* [TRY IT]: Whenever a line in the material below contains "Grad", copy that line.
======== DATA SHOWN ========
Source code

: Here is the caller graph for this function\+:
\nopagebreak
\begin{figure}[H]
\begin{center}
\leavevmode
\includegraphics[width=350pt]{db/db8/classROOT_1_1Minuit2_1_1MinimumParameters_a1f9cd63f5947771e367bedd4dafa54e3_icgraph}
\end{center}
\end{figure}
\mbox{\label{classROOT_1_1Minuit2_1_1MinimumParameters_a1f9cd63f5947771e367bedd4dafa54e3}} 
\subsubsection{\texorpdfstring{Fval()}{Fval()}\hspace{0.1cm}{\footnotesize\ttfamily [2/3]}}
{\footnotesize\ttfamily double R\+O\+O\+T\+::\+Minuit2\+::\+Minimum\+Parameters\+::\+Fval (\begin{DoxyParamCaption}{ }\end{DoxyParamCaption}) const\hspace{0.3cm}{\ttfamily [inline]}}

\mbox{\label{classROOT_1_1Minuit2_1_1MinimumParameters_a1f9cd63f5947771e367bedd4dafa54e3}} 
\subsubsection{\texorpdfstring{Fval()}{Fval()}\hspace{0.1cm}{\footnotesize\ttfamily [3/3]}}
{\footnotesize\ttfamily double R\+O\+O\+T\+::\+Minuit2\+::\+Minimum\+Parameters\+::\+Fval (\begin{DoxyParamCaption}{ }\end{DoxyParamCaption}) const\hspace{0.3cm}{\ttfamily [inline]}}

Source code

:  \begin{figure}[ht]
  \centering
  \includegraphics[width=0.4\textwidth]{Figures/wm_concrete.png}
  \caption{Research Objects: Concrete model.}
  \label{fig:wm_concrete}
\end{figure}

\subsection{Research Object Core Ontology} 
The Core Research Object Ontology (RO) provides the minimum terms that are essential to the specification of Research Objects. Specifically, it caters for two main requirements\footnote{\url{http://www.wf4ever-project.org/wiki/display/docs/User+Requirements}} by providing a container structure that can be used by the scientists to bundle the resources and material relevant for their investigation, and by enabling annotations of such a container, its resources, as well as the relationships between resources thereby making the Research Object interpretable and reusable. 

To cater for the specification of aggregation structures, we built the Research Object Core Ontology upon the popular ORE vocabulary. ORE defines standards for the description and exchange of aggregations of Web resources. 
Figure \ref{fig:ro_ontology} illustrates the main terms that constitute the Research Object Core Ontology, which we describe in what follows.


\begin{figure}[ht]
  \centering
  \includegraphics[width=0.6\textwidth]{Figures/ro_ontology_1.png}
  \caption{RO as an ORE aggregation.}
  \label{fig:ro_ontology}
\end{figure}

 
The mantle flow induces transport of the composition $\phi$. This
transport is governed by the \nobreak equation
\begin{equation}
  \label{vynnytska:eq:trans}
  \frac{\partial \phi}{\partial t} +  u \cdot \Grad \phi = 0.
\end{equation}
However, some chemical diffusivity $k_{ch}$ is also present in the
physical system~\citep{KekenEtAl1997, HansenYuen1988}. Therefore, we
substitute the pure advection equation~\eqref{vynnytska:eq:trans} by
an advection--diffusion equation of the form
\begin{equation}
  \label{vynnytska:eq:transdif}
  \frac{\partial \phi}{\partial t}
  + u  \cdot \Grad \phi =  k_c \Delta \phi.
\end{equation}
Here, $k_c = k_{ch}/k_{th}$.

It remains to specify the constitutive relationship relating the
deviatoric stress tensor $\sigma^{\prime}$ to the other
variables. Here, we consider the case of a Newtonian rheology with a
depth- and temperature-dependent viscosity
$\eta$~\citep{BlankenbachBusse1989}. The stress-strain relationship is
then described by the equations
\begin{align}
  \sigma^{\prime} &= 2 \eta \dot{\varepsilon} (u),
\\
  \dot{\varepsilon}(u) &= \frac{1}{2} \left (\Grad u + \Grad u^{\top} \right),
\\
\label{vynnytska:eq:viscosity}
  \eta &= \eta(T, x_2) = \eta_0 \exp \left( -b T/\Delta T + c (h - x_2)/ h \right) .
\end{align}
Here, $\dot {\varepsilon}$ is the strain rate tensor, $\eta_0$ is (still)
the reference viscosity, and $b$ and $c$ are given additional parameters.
========
* [ANSWER FOR THE TASK]:
  \frac{\partial \phi}{\partial t} +  u \cdot \Grad \phi = 0.
  + u  \cdot \Grad \phi =  k_c \Delta \phi.
  \dot{\varepsilon}(u) &= \frac{1}{2} \left (\Grad u + \Grad u^{\top} \right),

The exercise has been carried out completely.